[clug] Home Firewall dedicated OS

David Tulloh david at tulloh.id.au
Tue Aug 25 22:35:28 MDT 2009


Ian McLeod wrote:
> Seems a better solution to set up home VPN is to bridge the modem to a 
> dedicated OS.. Is this a *viable* option in terms of investment in 
> time and maintenance required for the average small home network?

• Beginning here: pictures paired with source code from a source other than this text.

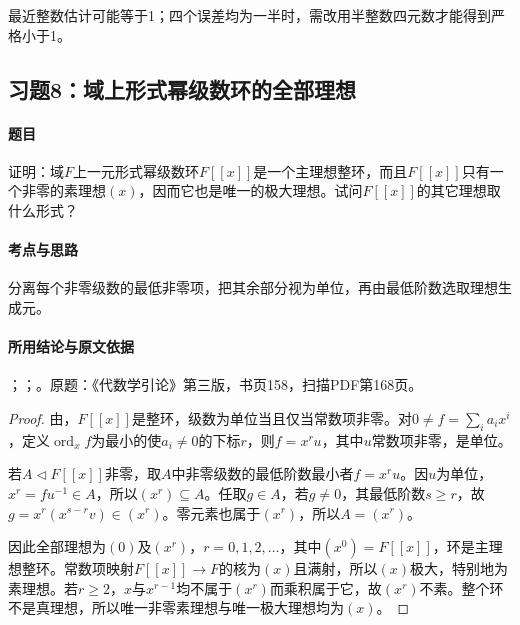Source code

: 最近整数估计可能等于1；四个误差均为一半时，需改用半整数四元数才能得到严格小于1。

\subsection{习题8：域上形式幂级数环的全部理想}

\label{ex:4:8}

\paragraph{题目}

证明：域$F$上一元形式幂级数环$F[[x]]$是一个主理想整环，而且$F[[x]]$只有一个非零的素理想$(x)$，因而它也是唯一的极大理想。试问$F[[x]]$的其它理想取什么形式？

\paragraph{考点与思路}

分离每个非零级数的最低非零项，把其余部分视为单位，再由最低阶数选取理想生成元。

\paragraph{所用结论与原文依据}

；；。原题：《代数学引论》第三版，书页158，扫描PDF第168页。


\begin{proof}

由，$F[[x]]$是整环，级数为单位当且仅当常数项非零。对$0\ne f=\sum_i a_ix^i$，定义$\operatorname{ord}_x f$为最小的使$a_i\ne0$的下标$r$，则$f=x^r u$，其中$u$常数项非零，是单位。

若$A\lhd F[[x]]$非零，取$A$中非零级数的最低阶数最小者$f=x^r u$。因$u$为单位，$x^r=fu^{-1}\in A$，所以$(x^r)\subseteq A$。任取$g\in A$，若$g\ne0$，其最低阶数$s\ge r$，故$g=x^r(x^{s-r}v)\in(x^r)$。零元素也属于$(x^r)$，所以$A=(x^r)$。

因此全部理想为$(0)$及$(x^r)$，$r=0,1,2,\ldots$，其中$(x^0)=F[[x]]$，环是主理想整环。常数项映射$F[[x]]\to F$的核为$(x)$且满射，所以$(x)$极大，特别地为素理想。若$r\ge2$，$x$与$x^{r-1}$均不属于$(x^r)$而乘积属于它，故$(x^r)$不素。整个环不是真理想，所以唯一非零素理想与唯一极大理想均为$(x)$。

\end{proof}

And 
> secure enough compared to a hardware firewall and NAT (modem)?
>
> Seems there is SmoothWall and ClarkConnect free editions and something 
> called Devil Linux..
>
> Any experience with these things? Not concerned with philosophical 
> implications of a commercial company vs puritan GPL or whatever, just 
> something that is free and works well and is relatively easy to set up.
I used the free version of Smoothwall for several years and was happy 
with it, I was using it as a gateway/firewall/nat router, I never 
explored any VPN options.
The installation and setup was very simple, management was done through 
a web interface. It was very much like a modern modem or router to run.

My only criticism was that I had to manually update it, it would 
indicate when updates were available but only if I actually looked at it.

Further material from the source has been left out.